Een lichte huivering trilde door haar lichaam.
“Je hebt koorts,” zei ik. “Ik geloof dat ik je met mijn griep heb besmet.”
Ze keek wazig langs mij heen en schudde haar hoofd. “Het is geen griep.”
“Toch lijkt het mij beter dat je naar bed gaat.”
Dick stond op. “Ap heeft gelijk. Ik zal je naar boven brengen.”
Ze liet zich gewillig leiden. Bij de deur keek ze om. “Vertrouw op mijn intuïtie,” zei ze. “Die heeft me nog nooit misleid.”
Na een kwartiertje kwam Dick weer beneden. Zijn gezicht stond ernstig. “Ze slaapt,” zuchtte hij.

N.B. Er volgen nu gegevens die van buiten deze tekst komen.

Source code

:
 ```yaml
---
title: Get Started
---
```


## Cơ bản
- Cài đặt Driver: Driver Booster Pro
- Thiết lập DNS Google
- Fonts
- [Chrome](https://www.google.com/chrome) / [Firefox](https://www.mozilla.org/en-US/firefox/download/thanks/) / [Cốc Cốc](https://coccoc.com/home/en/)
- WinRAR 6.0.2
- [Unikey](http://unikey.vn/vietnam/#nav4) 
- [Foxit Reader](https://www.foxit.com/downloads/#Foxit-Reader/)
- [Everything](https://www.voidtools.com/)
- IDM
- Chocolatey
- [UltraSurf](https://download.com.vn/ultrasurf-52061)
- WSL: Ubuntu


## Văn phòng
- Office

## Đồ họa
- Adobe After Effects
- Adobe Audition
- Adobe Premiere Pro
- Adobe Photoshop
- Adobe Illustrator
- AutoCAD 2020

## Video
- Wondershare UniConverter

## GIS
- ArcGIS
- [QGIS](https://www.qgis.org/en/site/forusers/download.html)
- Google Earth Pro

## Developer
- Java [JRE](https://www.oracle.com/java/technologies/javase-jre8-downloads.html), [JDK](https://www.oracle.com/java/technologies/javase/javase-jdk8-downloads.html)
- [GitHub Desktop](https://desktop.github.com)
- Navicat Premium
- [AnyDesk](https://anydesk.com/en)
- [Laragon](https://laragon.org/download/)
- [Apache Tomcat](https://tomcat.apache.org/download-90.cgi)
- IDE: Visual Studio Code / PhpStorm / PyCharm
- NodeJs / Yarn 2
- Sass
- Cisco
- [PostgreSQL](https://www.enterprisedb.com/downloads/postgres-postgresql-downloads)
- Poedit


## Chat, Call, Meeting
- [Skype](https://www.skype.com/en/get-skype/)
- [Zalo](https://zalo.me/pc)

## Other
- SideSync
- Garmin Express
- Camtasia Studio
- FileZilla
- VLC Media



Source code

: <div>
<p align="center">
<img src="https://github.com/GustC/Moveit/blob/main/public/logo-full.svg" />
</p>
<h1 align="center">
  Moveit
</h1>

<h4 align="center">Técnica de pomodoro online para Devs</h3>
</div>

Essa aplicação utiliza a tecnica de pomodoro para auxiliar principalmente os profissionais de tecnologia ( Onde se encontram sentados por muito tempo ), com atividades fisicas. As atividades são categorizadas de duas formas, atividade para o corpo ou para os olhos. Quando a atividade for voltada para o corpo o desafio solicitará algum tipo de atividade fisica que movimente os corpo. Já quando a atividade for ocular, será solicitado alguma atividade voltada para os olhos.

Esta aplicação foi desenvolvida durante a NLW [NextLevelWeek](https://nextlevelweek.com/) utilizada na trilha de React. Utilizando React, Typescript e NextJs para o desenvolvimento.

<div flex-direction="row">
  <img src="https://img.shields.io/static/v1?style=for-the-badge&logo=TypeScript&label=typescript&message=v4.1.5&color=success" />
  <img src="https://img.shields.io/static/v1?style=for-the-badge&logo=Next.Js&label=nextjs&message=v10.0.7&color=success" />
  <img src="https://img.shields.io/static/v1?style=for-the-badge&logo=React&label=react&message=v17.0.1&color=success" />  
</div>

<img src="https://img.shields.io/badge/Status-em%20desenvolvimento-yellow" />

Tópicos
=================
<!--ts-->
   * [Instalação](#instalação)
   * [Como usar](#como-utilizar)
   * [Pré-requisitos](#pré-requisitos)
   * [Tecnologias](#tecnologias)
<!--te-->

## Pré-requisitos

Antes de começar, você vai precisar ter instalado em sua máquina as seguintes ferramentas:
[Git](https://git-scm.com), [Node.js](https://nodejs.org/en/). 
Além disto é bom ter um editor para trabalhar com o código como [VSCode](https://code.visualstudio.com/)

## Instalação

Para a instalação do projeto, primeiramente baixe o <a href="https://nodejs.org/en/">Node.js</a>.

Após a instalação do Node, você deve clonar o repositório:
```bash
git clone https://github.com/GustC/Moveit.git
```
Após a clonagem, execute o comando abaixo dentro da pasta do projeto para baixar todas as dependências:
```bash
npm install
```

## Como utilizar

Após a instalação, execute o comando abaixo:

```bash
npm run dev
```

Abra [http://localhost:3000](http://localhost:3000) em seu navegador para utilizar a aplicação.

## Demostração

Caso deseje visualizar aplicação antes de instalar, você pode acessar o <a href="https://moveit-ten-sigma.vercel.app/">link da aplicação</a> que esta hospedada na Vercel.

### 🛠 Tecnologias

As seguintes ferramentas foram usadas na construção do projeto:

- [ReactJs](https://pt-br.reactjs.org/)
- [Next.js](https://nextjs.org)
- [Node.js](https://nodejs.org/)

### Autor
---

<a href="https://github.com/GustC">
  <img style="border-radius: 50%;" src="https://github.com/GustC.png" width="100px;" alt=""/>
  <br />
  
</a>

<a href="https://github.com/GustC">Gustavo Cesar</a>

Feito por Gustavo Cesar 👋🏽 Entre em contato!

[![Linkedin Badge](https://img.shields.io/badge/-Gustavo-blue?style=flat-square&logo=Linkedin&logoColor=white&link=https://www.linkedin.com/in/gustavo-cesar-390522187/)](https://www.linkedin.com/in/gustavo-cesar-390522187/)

Hij liet zich in een fauteuil vallen en wreef krampachtig zijn handen. “Ik begrijp er niets van,” zei hij. “Een paar dagen geleden kom jij hier en vertelt een dwaas verhaal over een oude man met dertien katten. Het was zo zonderling dat ik aan je verstand begon te twijfelen. Ik herkende je niet meer. Hoewel ik mij dat in feite niet kon voorstellen, nam ik maar aan dat je een geestelijke depressie doormaakte. Het gebeurt wel meer dat mensen plotseling hun verstand verliezen. Geloof me, ik was er kapot van. Om je te helpen je zekerheid terug te vinden, zei ik dat ik je geloofde. Het was niet waar. Ik heb je geen moment geloofd.”